Segment Start: The data

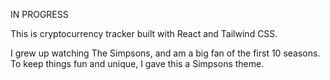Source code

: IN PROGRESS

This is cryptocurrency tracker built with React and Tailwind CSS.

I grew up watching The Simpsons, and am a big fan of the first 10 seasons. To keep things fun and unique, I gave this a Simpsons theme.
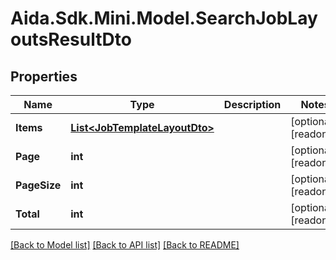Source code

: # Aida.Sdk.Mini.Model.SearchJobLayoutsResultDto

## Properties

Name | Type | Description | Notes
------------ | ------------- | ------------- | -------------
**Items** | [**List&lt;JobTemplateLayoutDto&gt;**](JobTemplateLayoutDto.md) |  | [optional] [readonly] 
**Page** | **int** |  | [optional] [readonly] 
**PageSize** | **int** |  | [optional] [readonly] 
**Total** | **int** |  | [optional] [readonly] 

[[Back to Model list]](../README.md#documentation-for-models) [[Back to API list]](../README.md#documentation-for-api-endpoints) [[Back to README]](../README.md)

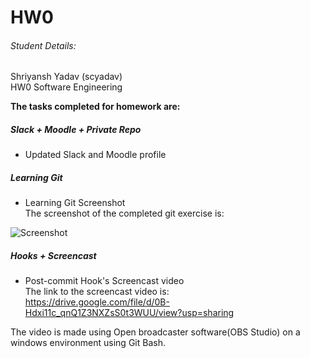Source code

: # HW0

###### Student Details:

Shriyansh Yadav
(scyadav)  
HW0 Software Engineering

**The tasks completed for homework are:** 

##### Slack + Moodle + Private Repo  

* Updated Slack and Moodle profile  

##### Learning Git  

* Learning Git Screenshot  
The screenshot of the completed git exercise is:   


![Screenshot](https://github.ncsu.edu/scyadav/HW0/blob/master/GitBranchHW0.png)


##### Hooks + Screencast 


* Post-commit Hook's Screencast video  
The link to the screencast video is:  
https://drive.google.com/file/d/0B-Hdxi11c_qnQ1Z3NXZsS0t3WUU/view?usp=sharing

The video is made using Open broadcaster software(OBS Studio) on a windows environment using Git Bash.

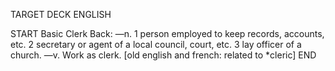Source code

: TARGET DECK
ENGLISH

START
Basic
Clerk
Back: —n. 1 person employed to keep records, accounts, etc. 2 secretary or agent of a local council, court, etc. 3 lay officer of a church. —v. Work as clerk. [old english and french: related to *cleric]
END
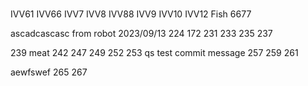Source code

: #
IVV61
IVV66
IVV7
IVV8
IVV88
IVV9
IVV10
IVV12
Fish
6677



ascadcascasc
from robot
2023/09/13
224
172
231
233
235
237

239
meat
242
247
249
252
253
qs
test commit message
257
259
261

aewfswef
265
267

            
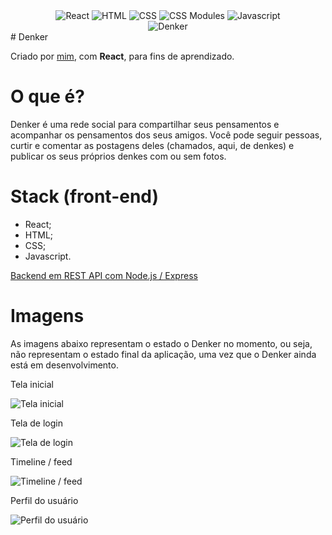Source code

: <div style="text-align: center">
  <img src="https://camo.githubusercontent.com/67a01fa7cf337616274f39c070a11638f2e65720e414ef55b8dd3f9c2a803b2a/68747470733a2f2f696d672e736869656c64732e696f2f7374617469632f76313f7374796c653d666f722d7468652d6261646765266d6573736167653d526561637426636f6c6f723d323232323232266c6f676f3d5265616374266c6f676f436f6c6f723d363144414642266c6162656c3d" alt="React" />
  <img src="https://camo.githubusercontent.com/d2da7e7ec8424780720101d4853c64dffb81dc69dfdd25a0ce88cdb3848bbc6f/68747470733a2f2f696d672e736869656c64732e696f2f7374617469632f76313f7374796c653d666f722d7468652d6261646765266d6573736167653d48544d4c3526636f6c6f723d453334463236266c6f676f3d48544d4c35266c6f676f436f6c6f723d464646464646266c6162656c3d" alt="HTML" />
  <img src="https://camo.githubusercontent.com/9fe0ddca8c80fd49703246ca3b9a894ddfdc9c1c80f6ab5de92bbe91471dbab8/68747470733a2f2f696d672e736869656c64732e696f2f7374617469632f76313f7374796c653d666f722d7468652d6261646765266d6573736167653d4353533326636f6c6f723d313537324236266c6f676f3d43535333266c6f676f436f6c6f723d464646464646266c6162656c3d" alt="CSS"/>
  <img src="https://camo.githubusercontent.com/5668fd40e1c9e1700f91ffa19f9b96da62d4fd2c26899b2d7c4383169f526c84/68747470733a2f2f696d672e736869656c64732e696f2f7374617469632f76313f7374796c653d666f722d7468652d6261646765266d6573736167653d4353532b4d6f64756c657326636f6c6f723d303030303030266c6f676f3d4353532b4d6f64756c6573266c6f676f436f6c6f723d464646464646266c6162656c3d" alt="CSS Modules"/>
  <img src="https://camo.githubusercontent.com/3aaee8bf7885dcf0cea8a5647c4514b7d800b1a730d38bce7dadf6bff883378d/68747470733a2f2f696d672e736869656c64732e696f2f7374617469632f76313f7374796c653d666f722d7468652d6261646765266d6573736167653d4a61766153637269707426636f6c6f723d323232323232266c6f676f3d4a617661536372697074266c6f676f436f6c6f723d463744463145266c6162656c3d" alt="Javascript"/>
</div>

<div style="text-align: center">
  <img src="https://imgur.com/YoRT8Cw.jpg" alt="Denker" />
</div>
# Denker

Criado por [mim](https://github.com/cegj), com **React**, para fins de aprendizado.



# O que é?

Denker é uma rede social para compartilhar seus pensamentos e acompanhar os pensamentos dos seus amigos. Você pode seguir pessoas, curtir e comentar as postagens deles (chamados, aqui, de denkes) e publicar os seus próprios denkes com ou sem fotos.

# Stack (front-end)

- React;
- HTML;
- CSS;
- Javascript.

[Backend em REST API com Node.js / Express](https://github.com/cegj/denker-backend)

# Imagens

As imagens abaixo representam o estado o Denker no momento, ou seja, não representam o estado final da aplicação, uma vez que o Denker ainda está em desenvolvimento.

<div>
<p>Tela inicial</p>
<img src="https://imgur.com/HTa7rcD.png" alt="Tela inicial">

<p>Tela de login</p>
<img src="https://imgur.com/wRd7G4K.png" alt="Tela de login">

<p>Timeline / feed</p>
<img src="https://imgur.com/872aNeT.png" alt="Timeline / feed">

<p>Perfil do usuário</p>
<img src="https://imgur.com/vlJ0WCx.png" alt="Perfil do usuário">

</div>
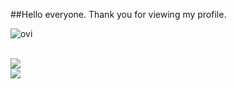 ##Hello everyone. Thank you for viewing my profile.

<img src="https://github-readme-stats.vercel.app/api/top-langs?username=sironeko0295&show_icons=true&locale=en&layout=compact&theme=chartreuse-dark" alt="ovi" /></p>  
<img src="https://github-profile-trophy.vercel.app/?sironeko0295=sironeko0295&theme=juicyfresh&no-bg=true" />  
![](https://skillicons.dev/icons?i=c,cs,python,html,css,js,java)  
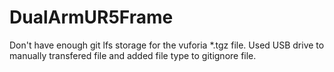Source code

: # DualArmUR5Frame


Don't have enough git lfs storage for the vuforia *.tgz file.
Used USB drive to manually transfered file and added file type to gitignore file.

Segment End: The data

### Exercise description
Drop the pictures and reproduce the rest of the entries above exactly.

### Solved exercise
Source code

: IN PROGRESS

This is cryptocurrency tracker built with React and Tailwind CSS.

I grew up watching The Simpsons, and am a big fan of the first 10 seasons. To keep things fun and unique, I gave this a Simpsons theme.
Source code

: # Aida.Sdk.Mini.Model.SearchJobLayoutsResultDto

## Properties

Name | Type | Description | Notes
------------ | ------------- | ------------- | -------------
**Items** | [**List&lt;JobTemplateLayoutDto&gt;**](JobTemplateLayoutDto.md) |  | [optional] [readonly] 
**Page** | **int** |  | [optional] [readonly] 
**PageSize** | **int** |  | [optional] [readonly] 
**Total** | **int** |  | [optional] [readonly] 

[[Back to Model list]](../README.md#documentation-for-models) [[Back to API list]](../README.md#documentation-for-api-endpoints) [[Back to README]](../README.md)

Source code

: # HW0

###### Student Details:

Shriyansh Yadav
(scyadav)  
HW0 Software Engineering

**The tasks completed for homework are:** 

##### Slack + Moodle + Private Repo  

* Updated Slack and Moodle profile  

##### Learning Git  

* Learning Git Screenshot  
The screenshot of the completed git exercise is:   


![Screenshot](https://github.ncsu.edu/scyadav/HW0/blob/master/GitBranchHW0.png)


##### Hooks + Screencast 


* Post-commit Hook's Screencast video  
The link to the screencast video is:  
https://drive.google.com/file/d/0B-Hdxi11c_qnQ1Z3NXZsS0t3WUU/view?usp=sharing

The video is made using Open broadcaster software(OBS Studio) on a windows environment using Git Bash.

Source code

: TARGET DECK
ENGLISH

START
Basic
Clerk
Back: —n. 1 person employed to keep records, accounts, etc. 2 secretary or agent of a local council, court, etc. 3 lay officer of a church. —v. Work as clerk. [old english and french: related to *cleric]
END
Source code

: #
IVV61
IVV66
IVV7
IVV8
IVV88
IVV9
IVV10
IVV12
Fish
6677



ascadcascasc
from robot
2023/09/13
224
172
231
233
235
237

239
meat
242
247
249
252
253
qs
test commit message
257
259
261

aewfswef
265
267

            
Source code

: <div style="text-align: center">
  <img src="https://camo.githubusercontent.com/67a01fa7cf337616274f39c070a11638f2e65720e414ef55b8dd3f9c2a803b2a/68747470733a2f2f696d672e736869656c64732e696f2f7374617469632f76313f7374796c653d666f722d7468652d6261646765266d6573736167653d526561637426636f6c6f723d323232323232266c6f676f3d5265616374266c6f676f436f6c6f723d363144414642266c6162656c3d" alt="React" />
  <img src="https://camo.githubusercontent.com/d2da7e7ec8424780720101d4853c64dffb81dc69dfdd25a0ce88cdb3848bbc6f/68747470733a2f2f696d672e736869656c64732e696f2f7374617469632f76313f7374796c653d666f722d7468652d6261646765266d6573736167653d48544d4c3526636f6c6f723d453334463236266c6f676f3d48544d4c35266c6f676f436f6c6f723d464646464646266c6162656c3d" alt="HTML" />
  <img src="https://camo.githubusercontent.com/9fe0ddca8c80fd49703246ca3b9a894ddfdc9c1c80f6ab5de92bbe91471dbab8/68747470733a2f2f696d672e736869656c64732e696f2f7374617469632f76313f7374796c653d666f722d7468652d6261646765266d6573736167653d4353533326636f6c6f723d313537324236266c6f676f3d43535333266c6f676f436f6c6f723d464646464646266c6162656c3d" alt="CSS"/>
  <img src="https://camo.githubusercontent.com/5668fd40e1c9e1700f91ffa19f9b96da62d4fd2c26899b2d7c4383169f526c84/68747470733a2f2f696d672e736869656c64732e696f2f7374617469632f76313f7374796c653d666f722d7468652d6261646765266d6573736167653d4353532b4d6f64756c657326636f6c6f723d303030303030266c6f676f3d4353532b4d6f64756c6573266c6f676f436f6c6f723d464646464646266c6162656c3d" alt="CSS Modules"/>
  <img src="https://camo.githubusercontent.com/3aaee8bf7885dcf0cea8a5647c4514b7d800b1a730d38bce7dadf6bff883378d/68747470733a2f2f696d672e736869656c64732e696f2f7374617469632f76313f7374796c653d666f722d7468652d6261646765266d6573736167653d4a61766153637269707426636f6c6f723d323232323232266c6f676f3d4a617661536372697074266c6f676f436f6c6f723d463744463145266c6162656c3d" alt="Javascript"/>
</div>

<div style="text-align: center">
  <img src="https://imgur.com/YoRT8Cw.jpg" alt="Denker" />
</div>
# Denker

Criado por [mim](https://github.com/cegj), com **React**, para fins de aprendizado.



# O que é?

Denker é uma rede social para compartilhar seus pensamentos e acompanhar os pensamentos dos seus amigos. Você pode seguir pessoas, curtir e comentar as postagens deles (chamados, aqui, de denkes) e publicar os seus próprios denkes com ou sem fotos.

# Stack (front-end)

- React;
- HTML;
- CSS;
- Javascript.

[Backend em REST API com Node.js / Express](https://github.com/cegj/denker-backend)

# Imagens

As imagens abaixo representam o estado o Denker no momento, ou seja, não representam o estado final da aplicação, uma vez que o Denker ainda está em desenvolvimento.

<div>
<p>Tela inicial</p>
<img src="https://imgur.com/HTa7rcD.png" alt="Tela inicial">

<p>Tela de login</p>
<img src="https://imgur.com/wRd7G4K.png" alt="Tela de login">

<p>Timeline / feed</p>
<img src="https://imgur.com/872aNeT.png" alt="Timeline / feed">

<p>Perfil do usuário</p>
<img src="https://imgur.com/vlJ0WCx.png" alt="Perfil do usuário">

</div>
 ##Hello everyone. Thank you for viewing my profile.

<img src="https://github-readme-stats.vercel.app/api/top-langs?username=sironeko0295&show_icons=true&locale=en&layout=compact&theme=chartreuse-dark" alt="ovi" /></p>  
<img src="https://github-profile-trophy.vercel.app/?sironeko0295=sironeko0295&theme=juicyfresh&no-bg=true" />  
![](https://skillicons.dev/icons?i=c,cs,python,html,css,js,java)  
Source code

: # DualArmUR5Frame


Don't have enough git lfs storage for the vuforia *.tgz file.
Used USB drive to manually transfered file and added file type to gitignore file.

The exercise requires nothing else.